→ **Your objective**
Your answer should be every line of the entries that has the string "predefined" in it.

→ **Excerpted records**
▼
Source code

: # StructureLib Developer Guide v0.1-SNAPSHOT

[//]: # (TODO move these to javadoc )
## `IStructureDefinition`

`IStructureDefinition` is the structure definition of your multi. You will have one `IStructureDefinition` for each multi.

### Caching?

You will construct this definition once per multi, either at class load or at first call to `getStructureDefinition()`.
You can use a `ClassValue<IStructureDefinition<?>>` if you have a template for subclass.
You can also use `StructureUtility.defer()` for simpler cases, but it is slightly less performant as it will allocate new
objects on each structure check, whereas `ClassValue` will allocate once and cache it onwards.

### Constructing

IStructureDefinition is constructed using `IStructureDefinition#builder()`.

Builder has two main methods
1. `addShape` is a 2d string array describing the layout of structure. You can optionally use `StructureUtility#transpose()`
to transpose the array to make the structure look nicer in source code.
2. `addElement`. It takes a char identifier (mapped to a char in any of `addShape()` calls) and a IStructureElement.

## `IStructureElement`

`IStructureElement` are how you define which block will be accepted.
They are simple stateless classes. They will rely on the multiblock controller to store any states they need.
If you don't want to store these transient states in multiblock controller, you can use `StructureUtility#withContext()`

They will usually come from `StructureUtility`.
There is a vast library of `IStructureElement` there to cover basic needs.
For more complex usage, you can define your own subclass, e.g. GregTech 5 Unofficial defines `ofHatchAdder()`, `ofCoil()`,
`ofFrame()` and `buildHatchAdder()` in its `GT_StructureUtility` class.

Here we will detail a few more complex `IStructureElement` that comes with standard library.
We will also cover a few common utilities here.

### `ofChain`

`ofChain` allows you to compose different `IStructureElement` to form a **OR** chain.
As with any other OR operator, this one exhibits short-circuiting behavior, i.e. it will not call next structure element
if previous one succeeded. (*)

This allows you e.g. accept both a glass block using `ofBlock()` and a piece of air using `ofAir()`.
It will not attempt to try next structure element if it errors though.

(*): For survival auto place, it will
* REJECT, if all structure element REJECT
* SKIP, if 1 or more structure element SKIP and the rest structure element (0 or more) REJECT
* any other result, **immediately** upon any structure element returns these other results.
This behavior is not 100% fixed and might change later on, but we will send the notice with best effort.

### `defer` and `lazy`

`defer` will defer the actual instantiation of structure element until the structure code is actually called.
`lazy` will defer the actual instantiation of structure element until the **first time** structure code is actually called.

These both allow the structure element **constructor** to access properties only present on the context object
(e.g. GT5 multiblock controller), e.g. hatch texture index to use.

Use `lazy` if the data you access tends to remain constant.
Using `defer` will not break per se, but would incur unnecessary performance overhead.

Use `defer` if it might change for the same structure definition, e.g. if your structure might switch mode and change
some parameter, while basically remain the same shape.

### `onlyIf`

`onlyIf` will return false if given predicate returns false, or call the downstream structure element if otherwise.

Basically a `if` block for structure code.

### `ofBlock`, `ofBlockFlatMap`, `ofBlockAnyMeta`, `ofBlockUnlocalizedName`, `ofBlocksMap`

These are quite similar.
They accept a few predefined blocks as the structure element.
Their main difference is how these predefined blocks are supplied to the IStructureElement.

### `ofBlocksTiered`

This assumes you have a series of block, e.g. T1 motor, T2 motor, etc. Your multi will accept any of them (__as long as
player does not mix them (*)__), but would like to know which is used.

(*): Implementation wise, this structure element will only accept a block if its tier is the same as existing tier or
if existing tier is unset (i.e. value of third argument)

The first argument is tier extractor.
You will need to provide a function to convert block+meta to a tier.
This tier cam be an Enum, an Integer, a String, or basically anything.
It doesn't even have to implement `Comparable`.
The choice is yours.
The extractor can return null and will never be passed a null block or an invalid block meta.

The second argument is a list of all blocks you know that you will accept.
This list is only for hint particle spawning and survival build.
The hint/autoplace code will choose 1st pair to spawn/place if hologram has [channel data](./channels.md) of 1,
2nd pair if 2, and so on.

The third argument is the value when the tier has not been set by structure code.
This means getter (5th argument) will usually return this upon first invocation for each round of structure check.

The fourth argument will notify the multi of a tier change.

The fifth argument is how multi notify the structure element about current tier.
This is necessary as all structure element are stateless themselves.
▲
→ **Response to the exercise**
They accept a few predefined blocks as the structure element.
Their main difference is how these predefined blocks are supplied to the IStructureElement.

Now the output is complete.